I’ve noticed a theme of jewelry some of your stories, Do you have a real interest in jewelry?  If so what pieces do you covet the most?

You’re right. Jewels and ornaments do keep popping into my stories, don’t they? I have to watch out for that next time or it will become my trademark. Jewelry is convenient in fantasy stories because we’re very familiar with the notion of gems, rings, amulets and pendants being endowed objects full of power and significance. The beauty and permanence of jewelry makes it a coveted object; even in our non-magical world we know that jewelry is wrapped up in romance and in inheritance. As for me, I’m not blingy at all. My interest isn’t in jewelry but in gemstones. I find them fascinating, the way light and color play upon and inside them. For me it’s not about diamonds or the value of a stone, it’s about their beauty. Blue topaz is one of my favorite stones, and since it’s less rare you can actually find huge, gaudy, gorgeous ones. I bought a whopper on eBay once that I hope to set someday and wear as a tacky necklace when I’m an old lady. 

What are your must haves during writing?

Oh, not much. A power outlet for my laptop. A desk is a bonus but I do lots of writing in bed. Relative silence helps, but I’ve learned to tune out noise fairly well. A single subject notebook and pencil for outlining, recording questions, and working out problems. A good night’s rest beforehand is probably the best indicator of a good writing day today, and that’s something I too rarely get.

Do you have any niches you do while writing? Like listening to music,est? If so what do you do or listen to?

I don’t have any special rituals when I write, and I don’t like to listen to music while I write because it distracts me. I love music, and when it’s playing I want to be able to give it more of my brain than I can spare when I want to write a story. When I’m not writing, I enjoy singer-songwriters, crooners, bluegrass and folk, some Latin, some pop, show tunes, and classical music, including classical vocalists.

Who was the easiest & hardest character for you to create?

Main characters take more work than secondary characters, for me. Both kinds need to feel authentic and convincing, but generally secondary characters are hired to perform a specific job, which colors their character, whereas main characters are surrogates for the reader to some extent so they can be a bit more nebulous.
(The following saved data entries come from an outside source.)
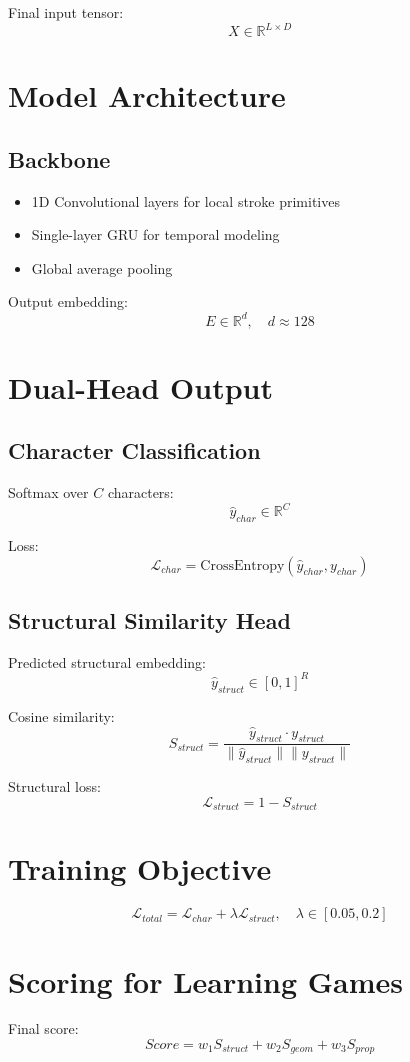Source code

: \documentclass[11pt]{article}
\begin{document}
Final input tensor:
\[
X \in \mathbb{R}^{L \times D}
\]

\section{Model Architecture}

\subsection{Backbone}
\begin{itemize}
\item 1D Convolutional layers for local stroke primitives
\item Single-layer GRU for temporal modeling
\item Global average pooling
\end{itemize}

Output embedding:
\[
E \in \mathbb{R}^{d}, \quad d \approx 128
\]

\section{Dual-Head Output}

\subsection{Character Classification}
Softmax over $C$ characters:
\[
\hat{y}_{char} \in \mathbb{R}^{C}
\]

Loss:
\[
\mathcal{L}_{char} = \text{CrossEntropy}(\hat{y}_{char}, y_{char})
\]

\subsection{Structural Similarity Head}
Predicted structural embedding:
\[
\hat{y}_{struct} \in [0,1]^R
\]

Cosine similarity:
\[
S_{struct} = \frac{\hat{y}_{struct} \cdot y_{struct}}{\|\hat{y}_{struct}\|\|y_{struct}\|}
\]

Structural loss:
\[
\mathcal{L}_{struct} = 1 - S_{struct}
\]

\section{Training Objective}
\[
\mathcal{L}_{total} = \mathcal{L}_{char} + \lambda \mathcal{L}_{struct}, \quad \lambda \in [0.05,0.2]
\]

\section{Scoring for Learning Games}
Final score:
\[
Score = w_1 S_{struct} + w_2 S_{geom} + w_3 S_{prop}
\]
\end{document}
I find male love interests especially troubling because I have a horror of writing a guy character who feels like a Ken doll rather than an actual human male.

Since your story is all about magic, if you could posses a power which would it be and why?

I would be Elastigirl from “The Incredibles” if I could. Her speed, flexibility, and quick thinking helped her always protect her children, even in the face of terrible danger. Wishing for the power to protect is a way to imaginatively compensate for the vulnerability a mother feels, I expect.

Since writing your latest book what are you working on next?

Whenever I finish a book I have some catching up to do with my family, my reading, and my sleep. I tend to cram a lot of intense writing or revision into the last days and weeks before a deadline, alas! I’m now working on two new possible projects, one set in the 19th Century, and another well into the future. Both intrigue me. I look forward to seeing where they go.